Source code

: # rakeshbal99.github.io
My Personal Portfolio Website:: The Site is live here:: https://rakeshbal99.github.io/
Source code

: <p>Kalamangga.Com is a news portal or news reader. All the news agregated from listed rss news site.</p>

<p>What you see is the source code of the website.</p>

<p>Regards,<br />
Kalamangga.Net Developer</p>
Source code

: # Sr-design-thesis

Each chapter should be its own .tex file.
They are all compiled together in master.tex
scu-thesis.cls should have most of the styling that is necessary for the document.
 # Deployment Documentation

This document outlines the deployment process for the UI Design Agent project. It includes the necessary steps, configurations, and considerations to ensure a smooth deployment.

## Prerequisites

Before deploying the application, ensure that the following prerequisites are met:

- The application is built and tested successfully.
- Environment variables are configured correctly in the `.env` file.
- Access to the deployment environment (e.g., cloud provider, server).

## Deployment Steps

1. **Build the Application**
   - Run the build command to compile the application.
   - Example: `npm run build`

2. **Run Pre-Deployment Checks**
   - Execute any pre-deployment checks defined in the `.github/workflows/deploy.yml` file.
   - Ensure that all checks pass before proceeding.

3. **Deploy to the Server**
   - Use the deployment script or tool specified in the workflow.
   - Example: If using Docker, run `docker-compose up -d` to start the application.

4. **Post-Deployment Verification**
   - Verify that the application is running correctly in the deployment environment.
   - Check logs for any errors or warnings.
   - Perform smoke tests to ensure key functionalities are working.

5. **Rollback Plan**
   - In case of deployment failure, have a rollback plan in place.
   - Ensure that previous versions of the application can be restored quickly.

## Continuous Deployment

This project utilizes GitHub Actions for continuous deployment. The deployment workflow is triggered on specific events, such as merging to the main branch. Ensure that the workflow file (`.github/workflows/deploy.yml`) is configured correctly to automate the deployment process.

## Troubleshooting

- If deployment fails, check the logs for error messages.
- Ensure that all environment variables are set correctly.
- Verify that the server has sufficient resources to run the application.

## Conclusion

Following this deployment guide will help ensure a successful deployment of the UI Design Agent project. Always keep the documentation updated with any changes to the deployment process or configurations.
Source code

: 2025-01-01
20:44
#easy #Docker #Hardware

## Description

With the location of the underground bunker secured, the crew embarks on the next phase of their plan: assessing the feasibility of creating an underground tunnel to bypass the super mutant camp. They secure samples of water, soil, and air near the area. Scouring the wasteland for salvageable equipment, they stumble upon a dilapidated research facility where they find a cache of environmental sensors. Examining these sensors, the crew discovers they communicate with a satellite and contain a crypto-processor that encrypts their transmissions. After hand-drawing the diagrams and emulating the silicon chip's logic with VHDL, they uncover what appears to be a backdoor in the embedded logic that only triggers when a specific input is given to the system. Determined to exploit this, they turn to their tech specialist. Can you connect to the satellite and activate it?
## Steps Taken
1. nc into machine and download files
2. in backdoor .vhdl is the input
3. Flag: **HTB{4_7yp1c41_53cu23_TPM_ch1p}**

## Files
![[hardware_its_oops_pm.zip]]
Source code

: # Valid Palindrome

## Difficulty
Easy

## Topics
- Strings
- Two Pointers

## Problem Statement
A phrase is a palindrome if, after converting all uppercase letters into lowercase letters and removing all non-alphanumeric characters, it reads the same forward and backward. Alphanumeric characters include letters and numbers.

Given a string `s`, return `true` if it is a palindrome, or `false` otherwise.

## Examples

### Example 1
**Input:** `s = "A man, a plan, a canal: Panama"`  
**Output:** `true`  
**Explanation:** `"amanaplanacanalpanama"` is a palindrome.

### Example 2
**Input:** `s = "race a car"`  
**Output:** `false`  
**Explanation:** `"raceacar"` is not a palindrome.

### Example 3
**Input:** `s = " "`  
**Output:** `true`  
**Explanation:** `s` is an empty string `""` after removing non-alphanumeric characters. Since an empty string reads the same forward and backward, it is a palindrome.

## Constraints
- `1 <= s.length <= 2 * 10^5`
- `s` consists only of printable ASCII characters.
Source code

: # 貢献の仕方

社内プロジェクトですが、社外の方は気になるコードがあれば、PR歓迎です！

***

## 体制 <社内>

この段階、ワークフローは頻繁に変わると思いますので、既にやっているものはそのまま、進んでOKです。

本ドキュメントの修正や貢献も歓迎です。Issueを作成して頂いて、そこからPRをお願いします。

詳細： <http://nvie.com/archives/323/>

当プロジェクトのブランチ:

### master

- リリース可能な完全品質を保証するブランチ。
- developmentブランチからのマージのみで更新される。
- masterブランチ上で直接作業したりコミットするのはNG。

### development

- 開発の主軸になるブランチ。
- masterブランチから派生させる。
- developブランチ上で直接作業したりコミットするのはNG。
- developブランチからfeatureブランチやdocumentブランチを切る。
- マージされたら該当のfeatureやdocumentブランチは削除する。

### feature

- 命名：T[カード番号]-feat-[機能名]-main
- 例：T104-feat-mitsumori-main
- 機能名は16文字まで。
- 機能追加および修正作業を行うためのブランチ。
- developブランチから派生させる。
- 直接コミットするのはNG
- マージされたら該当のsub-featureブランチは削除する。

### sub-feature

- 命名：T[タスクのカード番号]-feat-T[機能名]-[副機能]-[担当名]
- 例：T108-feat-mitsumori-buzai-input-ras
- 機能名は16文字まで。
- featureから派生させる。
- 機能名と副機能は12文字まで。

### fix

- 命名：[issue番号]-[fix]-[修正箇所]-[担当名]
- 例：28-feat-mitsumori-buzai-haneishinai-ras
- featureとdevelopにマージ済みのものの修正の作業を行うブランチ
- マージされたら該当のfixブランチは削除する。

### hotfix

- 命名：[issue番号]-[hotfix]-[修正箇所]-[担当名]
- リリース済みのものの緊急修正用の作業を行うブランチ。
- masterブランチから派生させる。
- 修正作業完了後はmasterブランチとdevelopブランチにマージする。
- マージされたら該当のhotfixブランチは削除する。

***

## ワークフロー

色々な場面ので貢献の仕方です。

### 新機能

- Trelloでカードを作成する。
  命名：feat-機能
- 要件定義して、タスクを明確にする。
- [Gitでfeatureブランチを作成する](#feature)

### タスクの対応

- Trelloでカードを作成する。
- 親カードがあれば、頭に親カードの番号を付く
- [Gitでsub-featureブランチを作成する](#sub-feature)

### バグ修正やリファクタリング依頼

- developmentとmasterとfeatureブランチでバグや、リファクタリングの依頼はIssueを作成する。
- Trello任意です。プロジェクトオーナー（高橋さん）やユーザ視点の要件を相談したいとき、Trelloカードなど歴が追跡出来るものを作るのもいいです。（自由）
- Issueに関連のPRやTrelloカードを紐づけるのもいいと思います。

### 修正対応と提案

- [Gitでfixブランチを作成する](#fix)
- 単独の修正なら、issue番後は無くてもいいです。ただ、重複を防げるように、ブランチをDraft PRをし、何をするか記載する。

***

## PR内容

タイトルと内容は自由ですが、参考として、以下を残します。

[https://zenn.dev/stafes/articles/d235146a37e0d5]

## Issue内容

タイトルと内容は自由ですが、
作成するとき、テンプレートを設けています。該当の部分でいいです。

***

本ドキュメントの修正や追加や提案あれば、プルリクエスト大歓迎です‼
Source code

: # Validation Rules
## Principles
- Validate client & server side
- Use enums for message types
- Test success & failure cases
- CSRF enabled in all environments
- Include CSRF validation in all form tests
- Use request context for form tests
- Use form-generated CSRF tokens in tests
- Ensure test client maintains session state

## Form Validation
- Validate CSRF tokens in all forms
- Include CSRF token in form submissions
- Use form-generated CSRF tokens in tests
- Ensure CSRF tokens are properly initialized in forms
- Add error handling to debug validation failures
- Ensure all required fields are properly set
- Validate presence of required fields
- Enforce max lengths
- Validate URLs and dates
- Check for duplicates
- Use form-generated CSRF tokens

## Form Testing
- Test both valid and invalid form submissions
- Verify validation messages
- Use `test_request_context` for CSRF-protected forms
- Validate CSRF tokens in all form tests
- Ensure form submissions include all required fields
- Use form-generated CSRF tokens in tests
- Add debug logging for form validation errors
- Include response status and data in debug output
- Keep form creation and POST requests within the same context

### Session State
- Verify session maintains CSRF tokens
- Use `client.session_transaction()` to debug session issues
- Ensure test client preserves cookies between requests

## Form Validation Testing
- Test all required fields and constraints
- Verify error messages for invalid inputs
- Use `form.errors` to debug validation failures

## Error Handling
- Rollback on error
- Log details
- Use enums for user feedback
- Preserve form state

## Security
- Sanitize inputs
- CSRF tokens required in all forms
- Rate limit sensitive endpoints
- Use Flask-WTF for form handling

######

Pick out and copy the lines of the material that include the word "github".

: # rakeshbal99.github.io
My Personal Portfolio Website:: The Site is live here:: https://rakeshbal99.github.io/
   - Execute any pre-deployment checks defined in the `.github/workflows/deploy.yml` file.
This project utilizes GitHub Actions for continuous deployment. The deployment workflow is triggered on specific events, such as merging to the main branch. Ensure that the workflow file (`.github/workflows/deploy.yml`) is configured correctly to automate the deployment process.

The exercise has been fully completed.